## Task directions
Every line holding "Frontend" should be copied from the records below.

## Extracted data
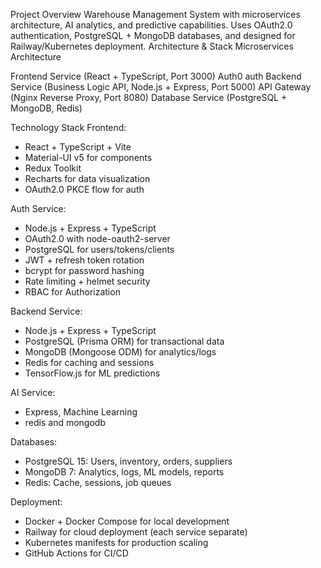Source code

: Project Overview
Warehouse Management System with microservices architecture, AI analytics, and predictive capabilities. Uses OAuth2.0 authentication, PostgreSQL + MongoDB databases, and designed for Railway/Kubernetes deployment.
Architecture & Stack
Microservices Architecture

Frontend Service (React + TypeScript, Port 3000)
Auth0 auth
Backend Service (Business Logic API, Node.js + Express, Port 5000)
API Gateway (Nginx Reverse Proxy, Port 8080)
Database Service (PostgreSQL + MongoDB, Redis)

Technology Stack
Frontend:

- React + TypeScript + Vite
- Material-UI v5 for components
- Redux Toolkit
- Recharts for data visualization
- OAuth2.0 PKCE flow for auth

Auth Service:

- Node.js + Express + TypeScript
- OAuth2.0 with node-oauth2-server
- PostgreSQL for users/tokens/clients
- JWT + refresh token rotation
- bcrypt for password hashing
- Rate limiting + helmet security
- RBAC for Authorization

Backend Service:

- Node.js + Express + TypeScript
- PostgreSQL (Prisma ORM) for transactional data
- MongoDB (Mongoose ODM) for analytics/logs
- Redis for caching and sessions
- TensorFlow.js for ML predictions

AI Service:

- Express, Machine Learning
- redis and mongodb

Databases:

- PostgreSQL 15: Users, inventory, orders, suppliers
- MongoDB 7: Analytics, logs, ML models, reports
- Redis: Cache, sessions, job queues

Deployment:

- Docker + Docker Compose for local development
- Railway for cloud deployment (each service separate)
- Kubernetes manifests for production scaling
- GitHub Actions for CI/CD
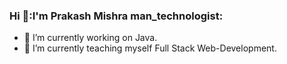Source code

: ### Hi 👋:I'm Prakash Mishra man_technologist:
 
- 🔭 I’m currently working on Java.
- 🌱 I’m currently teaching myself Full Stack Web-Development.
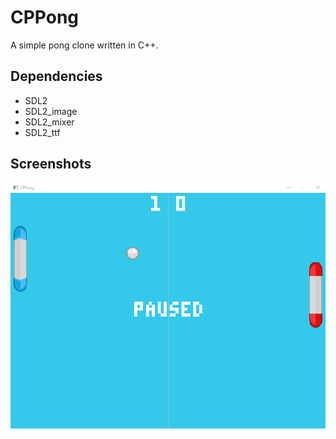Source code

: # CPPong
A simple pong clone written in C++.

## Dependencies
- SDL2
- SDL2_image
- SDL2_mixer
- SDL2_ttf

## Screenshots
![CPPong](screenshot.png)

## Written answer
Frontend Service (React + TypeScript, Port 3000)
Frontend:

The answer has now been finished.